Sometimes it is the job of a sports writer to be cynical rather than just sceptical. Basically if you think some event has been a fix then you have to call it out.

That is exactly how I felt after watching Glasgow Warriors defeat Edinburgh Rugby at the weekend. It was a dead rubber, with Edinburgh already through to the semi-final of the Pro 14 tournament and Glasgow unable to make any further progress in the league.

I had hoped that we would get a similar doughty game to the one held the previous weekend, and with 700 fans taking part in the successful experiment of allowing spectators into a sporting event, I had thought that both sides would make more of an effort than they did. But then I should have remembered that Edinburgh‘s main preoccupation was to keep people healthy, and by that I mean free from injury rather than coronavirus.

In consequence, what we got was nothing more than a glorified training game, and while there were a few cuts and bruises, a clean bill of health was reported all round. Surprise, surprise.

I am not accusing the players of holding back in their efforts, and certainly some of the tackling was tough enough. It’s just that the game was nowhere near the expected standard and clearly a lot of players had their minds elsewhere. You don’t need me to tell you that it was dross, because that was the verdict of just about everybody who saw the game, including Edinburgh head coach Richard Cockerill. He was very honest in his appraisal: “It was a pretty average game full stop. We could all have gone home at half-time and wouldn’t have missed anything.

“It was what it was, we got some good minutes under our belt and looked after some players. We have to look at the bigger picture which is next weekend.”
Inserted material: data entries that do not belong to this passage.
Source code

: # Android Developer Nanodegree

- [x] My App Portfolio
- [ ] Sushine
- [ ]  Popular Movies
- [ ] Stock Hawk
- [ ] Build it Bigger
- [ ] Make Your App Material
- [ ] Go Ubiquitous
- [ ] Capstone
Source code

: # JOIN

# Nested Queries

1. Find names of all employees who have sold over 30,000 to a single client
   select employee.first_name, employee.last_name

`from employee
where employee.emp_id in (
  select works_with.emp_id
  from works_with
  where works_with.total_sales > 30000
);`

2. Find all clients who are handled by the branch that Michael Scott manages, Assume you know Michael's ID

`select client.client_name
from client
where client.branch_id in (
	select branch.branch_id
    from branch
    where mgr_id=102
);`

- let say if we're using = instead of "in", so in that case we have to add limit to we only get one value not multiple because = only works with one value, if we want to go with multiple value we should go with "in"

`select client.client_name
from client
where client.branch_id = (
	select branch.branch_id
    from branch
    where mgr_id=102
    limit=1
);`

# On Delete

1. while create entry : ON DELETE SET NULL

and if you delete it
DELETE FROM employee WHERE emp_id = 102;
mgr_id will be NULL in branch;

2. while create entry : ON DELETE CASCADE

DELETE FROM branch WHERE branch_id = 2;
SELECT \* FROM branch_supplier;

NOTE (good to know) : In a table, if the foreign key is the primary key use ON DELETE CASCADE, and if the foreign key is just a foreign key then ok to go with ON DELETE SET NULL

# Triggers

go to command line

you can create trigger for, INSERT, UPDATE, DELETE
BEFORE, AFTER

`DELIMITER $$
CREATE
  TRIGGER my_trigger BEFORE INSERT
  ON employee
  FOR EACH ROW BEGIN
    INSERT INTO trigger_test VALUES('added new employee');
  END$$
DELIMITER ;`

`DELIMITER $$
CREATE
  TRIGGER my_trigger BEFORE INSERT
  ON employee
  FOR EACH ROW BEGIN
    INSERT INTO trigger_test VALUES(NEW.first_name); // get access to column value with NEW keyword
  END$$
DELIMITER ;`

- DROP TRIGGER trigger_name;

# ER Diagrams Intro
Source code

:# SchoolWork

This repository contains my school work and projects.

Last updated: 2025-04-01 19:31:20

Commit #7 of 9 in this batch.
Obviously, Cockerill has never read the book on how to talk football bilge. Footie managers always say after such dire performances that they were not looking ahead to the next fixture, and they always maintain that the prospect of appearing in a crucial semi-final never dictates how they approach the match before that vital fixture.

Cockerill was at least honest and realistic, because arguably the game against Ulster is the biggest match in the history of Edinburgh’s involvement in league rugby.

It still sticks in the craw, however, that the inter-city derby with its long and storied history was reduced to the status of a bounce game - not quite semi-unopposed stuff but not far off it at times.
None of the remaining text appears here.